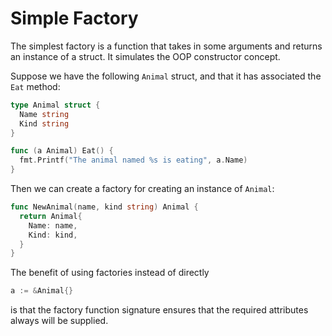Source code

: # Simple Factory
The simplest factory is a function that takes in some arguments and returns an instance of a struct. 
It simulates the OOP constructor concept.

Suppose we have the following `Animal` struct, and that it has associated the `Eat` method:

```go
type Animal struct {
  Name string
  Kind string
}

func (a Animal) Eat() {
  fmt.Printf("The animal named %s is eating", a.Name)
}
```

Then we can create a factory for creating an instance of `Animal`:
```go
func NewAnimal(name, kind string) Animal {
  return Animal{
    Name: name,
    Kind: kind,
  }
}
```

The benefit of using factories instead of directly
```go
a := &Animal{}
```
is that the factory function signature ensures that the required attributes always will be supplied.

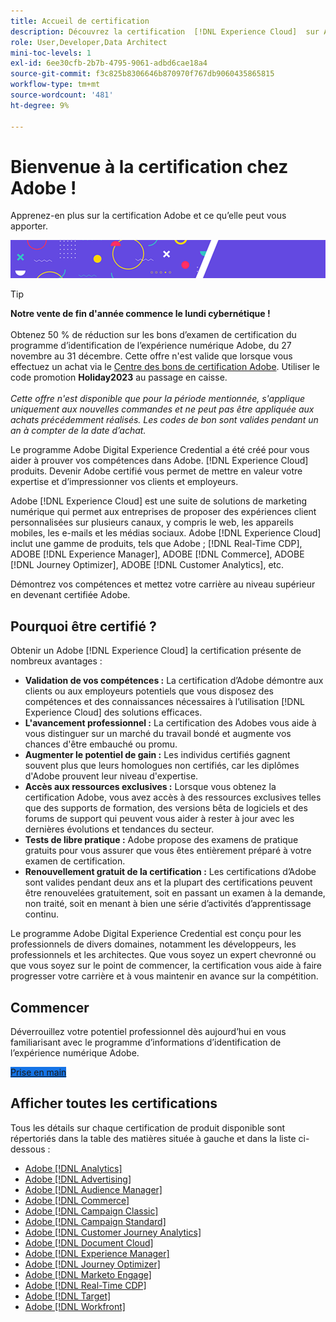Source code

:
 ```yaml
---
title: Accueil de certification
description: Découvrez la certification  [!DNL Experience Cloud]  sur Adobe. Découvrez ce que la certification peut vous apporter.
role: User,Developer,Data Architect
mini-toc-levels: 1
exl-id: 6ee30cfb-2b7b-4795-9061-adbd6cae18a4
source-git-commit: f3c825b8306646b870970f767db9060435865815
workflow-type: tm+mt
source-wordcount: '481'
ht-degree: 9%

---
```


# Bienvenue à la certification chez Adobe !

Apprenez-en plus sur la certification Adobe et ce qu’elle peut vous apporter.

![Bannière](/help/certifications/assets/home_banner_smallwide.png)

>[!TIP]
>
>**Notre vente de fin d&#39;année commence le lundi cybernétique !** <br><br> Obtenez 50 % de réduction sur les bons d’examen de certification du programme d’identification de l’expérience numérique Adobe, du 27 novembre au 31 décembre. Cette offre n&#39;est valide que lorsque vous effectuez un achat via le [Centre des bons de certification Adobe](https://market.xvoucher.com/adobe). Utiliser le code promotion **Holiday2023** au passage en caisse. <br><br> <i>Cette offre n&#39;est disponible que pour la période mentionnée, s&#39;applique uniquement aux nouvelles commandes et ne peut pas être appliquée aux achats précédemment réalisés. Les codes de bon sont valides pendant un an à compter de la date d’achat.</i>

Le programme Adobe Digital Experience Credential a été créé pour vous aider à prouver vos compétences dans Adobe. [!DNL Experience Cloud] produits. Devenir Adobe certifié vous permet de mettre en valeur votre expertise et d’impressionner vos clients et employeurs.

Adobe [!DNL Experience Cloud] est une suite de solutions de marketing numérique qui permet aux entreprises de proposer des expériences client personnalisées sur plusieurs canaux, y compris le web, les appareils mobiles, les e-mails et les médias sociaux. Adobe [!DNL Experience Cloud] inclut une gamme de produits, tels que Adobe ; [!DNL Real-Time CDP], ADOBE [!DNL Experience Manager], ADOBE [!DNL Commerce], ADOBE [!DNL Journey Optimizer], ADOBE [!DNL Customer Analytics], etc.

Démontrez vos compétences et mettez votre carrière au niveau supérieur en devenant certifiée Adobe.

## Pourquoi être certifié ?

Obtenir un Adobe [!DNL Experience Cloud] la certification présente de nombreux avantages :

* **Validation de vos compétences :** La certification d’Adobe démontre aux clients ou aux employeurs potentiels que vous disposez des compétences et des connaissances nécessaires à l’utilisation [!DNL Experience Cloud] des solutions efficaces.
* **L&#39;avancement professionnel :** La certification des Adobes vous aide à vous distinguer sur un marché du travail bondé et augmente vos chances d&#39;être embauché ou promu.
* **Augmenter le potentiel de gain :** Les individus certifiés gagnent souvent plus que leurs homologues non certifiés, car les diplômes d&#39;Adobe prouvent leur niveau d&#39;expertise.
* **Accès aux ressources exclusives :** Lorsque vous obtenez la certification Adobe, vous avez accès à des ressources exclusives telles que des supports de formation, des versions bêta de logiciels et des forums de support qui peuvent vous aider à rester à jour avec les dernières évolutions et tendances du secteur.
* **Tests de libre pratique :** Adobe propose des examens de pratique gratuits pour vous assurer que vous êtes entièrement préparé à votre examen de certification.
* **Renouvellement gratuit de la certification :** Les certifications d’Adobe sont valides pendant deux ans et la plupart des certifications peuvent être renouvelées gratuitement, soit en passant un examen à la demande, non traité, soit en menant à bien une série d’activités d’apprentissage continu.

Le programme Adobe Digital Experience Credential est conçu pour les professionnels de divers domaines, notamment les développeurs, les professionnels et les architectes. Que vous soyez un expert chevronné ou que vous soyez sur le point de commencer, la certification vous aide à faire progresser votre carrière et à vous maintenir en avance sur la compétition.

## Commencer

Déverrouillez votre potentiel professionnel dès aujourd’hui en vous familiarisant avec le programme d’informations d’identification de l’expérience numérique Adobe.

<a href="https://experienceleague.adobe.com/docs/certification/certification/getting-started.html" target="_blank" class="spectrum-Button spectrum-Button--fill spectrum-Button--accent spectrum-Button--sizeM is-margin-bottom-big-big at-element-click-tracking" style="background-color:#1473E6"><span class="spectrum-Button-label has-no-wrap">Prise en main</span></a>


## Afficher toutes les certifications

Tous les détails sur chaque certification de produit disponible sont répertoriés dans la table des matières située à gauche et dans la liste ci-dessous :

* [Adobe [!DNL Analytics]](/help/certifications/aa/aa-overview.md)
* [Adobe [!DNL Advertising]](/help/certifications/aac/aac-overview.md)
* [Adobe [!DNL Audience Manager]](/help/certifications/aam/aam-overview.md)
* [Adobe [!DNL Commerce]](/help/certifications/ac/ac-overview.md)
* [Adobe [!DNL Campaign Classic]](/help/certifications/acc/acc-overview.md)
* [Adobe [!DNL Campaign Standard]](/help/certifications/acs/acs-overview.md)
* [Adobe [!DNL Customer Journey Analytics]](/help/certifications/acja/acja-overview.md)
* [Adobe [!DNL Document Cloud]](/help/certifications/adc/adc-overview.md)
* [Adobe [!DNL Experience Manager]](/help/certifications/aem/aem-overview.md)
* [Adobe [!DNL Journey Optimizer]](/help/certifications/ajo/ajo-overview.md)
* [Adobe [!DNL Marketo Engage]](/help/certifications/ame/ame-overview.md)
* [Adobe [!DNL Real-Time CDP]](/help/certifications/rtcdp/rtcdp-overview.md)
* [Adobe [!DNL Target]](/help/certifications/at/at-overview.md)
* [Adobe [!DNL Workfront]](/help/certifications/aw/aw-overview.md)
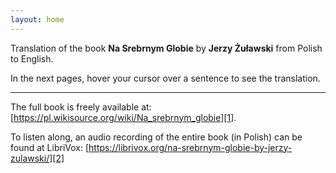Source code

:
 ```yaml
---
layout: home
---
```


Translation of the book **Na Srebrnym Globie** by **Jerzy Żuławski** from Polish to English. 

In the next pages, hover your cursor over a sentence to see the translation.

----

The full book is freely available at: [https://pl.wikisource.org/wiki/Na_srebrnym_globie][1].

To listen along, an audio recording of the entire book (in Polish) can be found at LibriVox: [https://librivox.org/na-srebrnym-globie-by-jerzy-zulawski/][2]

[1]: https://pl.wikisource.org/wiki/Na_srebrnym_globie
[2]: https://librivox.org/na-srebrnym-globie-by-jerzy-zulawski/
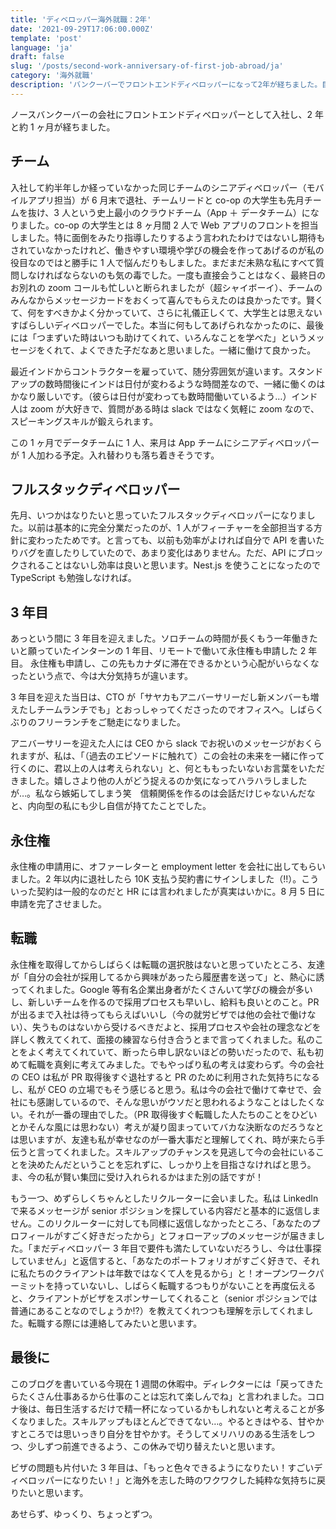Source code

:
 ```yaml
---
title: 'ディベロッパー海外就職：2年'
date: '2021-09-29T17:06:00.000Z'
template: 'post'
language: 'ja'
draft: false
slug: '/posts/second-work-anniversary-of-first-job-abroad/ja'
category: '海外就職'
description: 'バンクーバーでフロントエンドディベロッパーになって2年が経ちました。目標だったフルスタックディベロッパーになりました。'
---
```


ノースバンクーバーの会社にフロントエンドディベロッパーとして入社し、2 年と約 1 ヶ月が経ちました。

## チーム

入社して約半年しか経っていなかった同じチームのシニアディベロッパー（モバイルアプリ担当）が 6 月末で退社、チームリードと co-op の大学生も先月チームを抜け、3 人という史上最小のクラウドチーム（App ＋ データチーム）になりました。co-op の大学生とは 8 ヶ月間 2 人で Web アプリのフロントを担当しました。特に面倒をみたり指導したりするよう言われたわけではないし期待もされていなかったけれど、働きやすい環境や学びの機会を作ってあげるのが私の役目なのではと勝手に 1 人で悩んだりもしました。まだまだ未熟な私にすべて質問しなければならないのも気の毒でした。一度も直接会うことはなく、最終日のお別れの zoom コールも忙しいと断られましたが（超シャイボーイ）、チームのみんなからメッセージカードをおくって喜んでもらえたのは良かったです。賢くて、何をすべきかよく分かっていて、さらに礼儀正しくて、大学生とは思えないすばらしいディベロッパーでした。本当に何もしてあげられなかったのに、最後には「つまずいた時はいつも助けてくれて、いろんなことを学べた」というメッセージをくれて、よくできた子だなあと思いました。一緒に働けて良かった。

最近インドからコントラクターを雇っていて、随分雰囲気が違います。スタンドアップの数時間後にインドは日付が変わるような時間差なので、一緒に働くのはかなり厳しいです。（彼らは日付が変わっても数時間働いているよう…）インド人は zoom が大好きで、質問がある時は slack ではなく気軽に zoom なので、スピーキングスキルが鍛えられます。

この 1 ヶ月でデータチームに 1 人、来月は App チームにシニアディベロッパーが 1 人加わる予定。入れ替わりも落ち着きそうです。

## フルスタックディベロッパー

先月、いつかはなりたいと思っていたフルスタックディベロッパーになりました。以前は基本的に完全分業だったのが、1 人がフィーチャーを全部担当する方針に変わったためです。と言っても、以前も効率がよければ自分で API を書いたりバグを直したりしていたので、あまり変化はありません。ただ、API にブロックされることはないし効率は良いと思います。Nest.js を使うことになったので TypeScript も勉強しなければ。

## 3 年目

あっという間に 3 年目を迎えました。ソロチームの時間が長くもう一年働きたいと願っていたインターンの 1 年目、リモートで働いて永住権も申請した 2 年目。
永住権も申請し、この先もカナダに滞在できるかという心配がいらなくなったという点で、今は大分気持ちが違います。

3 年目を迎えた当日は、CTO が「サヤカもアニバーサリーだし新メンバーも増えたしチームランチでも」とおっしゃってくださったのでオフィスへ。しばらくぶりのフリーランチをご馳走になりました。

アニバーサリーを迎えた人には CEO から slack でお祝いのメッセージがおくられますが、私は、「（過去のエピソードに触れて）この会社の未来を一緒に作って行くのに、君以上の人は考えられない」と、何とももったいないお言葉をいただきました。嬉しさより他の人がどう捉えるのか気になってハラハラしましたが…。私なら嫉妬してしまう笑　信頼関係を作るのは会話だけじゃないんだなと、内向型の私にも少し自信が持てたことでした。

## 永住権

永住権の申請用に、オファーレターと employment letter を会社に出してもらいました。2 年以内に退社したら 10K 支払う契約書にサインしました（!!）。こういった契約は一般的なのだと HR には言われましたが真実はいかに。8 月 5 日に申請を完了させました。

## 転職

永住権を取得してからしばらくは転職の選択肢はないと思っていたところ、友達が「自分の会社が採用してるから興味があったら履歴書を送って」と、熱心に誘ってくれました。Google 等有名企業出身者がたくさんいて学びの機会が多いし、新しいチームを作るので採用プロセスも早いし、給料も良いとのこと。PR が出るまで入社は待ってもらえばいいし（今の就労ビザでは他の会社で働けない）、失うものはないから受けるべきだよと、採用プロセスや会社の理念などを詳しく教えてくれて、面接の練習なら付き合うとまで言ってくれました。私のことをよく考えてくれていて、断ったら申し訳ないほどの勢いだったので、私も初めて転職を真剣に考えてみました。でもやっぱり私の考えは変わらず。今の会社の CEO は私が PR 取得後すぐ退社すると PR のために利用された気持ちになるし、私が CEO の立場でもそう感じると思う。私は今の会社で働けて幸せで、会社にも感謝しているので、そんな思いがウソだと思われるようなことはしたくない。それが一番の理由でした。（PR 取得後すぐ転職した人たちのことをひどいとかそんな風には思わない）考えが凝り固まっていてバカな決断なのだろうなとは思いますが、友達も私が幸せなのが一番大事だと理解してくれ、時が来たら手伝うと言ってくれました。スキルアップのチャンスを見逃して今の会社にいることを決めたんだということを忘れずに、しっかり上を目指さなければと思う。ま、今の私が賢い集団に受け入れられるかはまた別の話ですが！

もう一つ、めずらしくちゃんとしたリクルーターに会いました。私は LinkedIn で来るメッセージが senior ポジションを探している内容だと基本的に返信しません。このリクルーターに対しても同様に返信しなかったところ、「あなたのプロフィールがすごく好きだったから」とフォローアップのメッセージが届きました。「まだディベロッパー 3 年目で要件も満たしていないだろうし、今は仕事探していません」と返信すると、「あなたのポートフォリオがすごく好きで、それに私たちのクライアントは年数ではなくて人を見るから」と！オープンワークパーミットを持っていないし、しばらく転職するつもりがないことを再度伝えると、クライアントがビザをスポンサーしてくれること（senior ポジションでは普通にあることなのでしょうか!?）を教えてくれつつも理解を示してくれました。転職する際には連絡してみたいと思います。

## 最後に

このブログを書いている今現在 1 週間の休暇中。ディレクターには「戻ってきたらたくさん仕事あるから仕事のことは忘れて楽しんでね」と言われました。コロナ後は、毎日生活するだけで精一杯になっているかもしれないと考えることが多くなりました。スキルアップもほとんどできてない…。やるときはやる、甘やかすところでは思いっきり自分を甘やかす。そうしてメリハリのある生活をしつつ、少しずつ前進できるよう、この休みで切り替えたいと思います。

ビザの問題も片付いた 3 年目は、「もっと色々できるようになりたい！すごいディベロッパーになりたい！」と海外を志した時のワクワクした純粋な気持ちに戻りたいと思います。

あせらず、ゆっくり、ちょっとずつ。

##############################

§ **WHAT TO PRODUCE**: Check the entries above line by line and return each one containing the word "dans".

§ **RESULT OF THE TASK**:
Le programme Adobe Digital Experience Credential a été créé pour vous aider à prouver vos compétences dans Adobe. [!DNL Experience Cloud] produits. Devenir Adobe certifié vous permet de mettre en valeur votre expertise et d’impressionner vos clients et employeurs.
Tous les détails sur chaque certification de produit disponible sont répertoriés dans la table des matières située à gauche et dans la liste ci-dessous :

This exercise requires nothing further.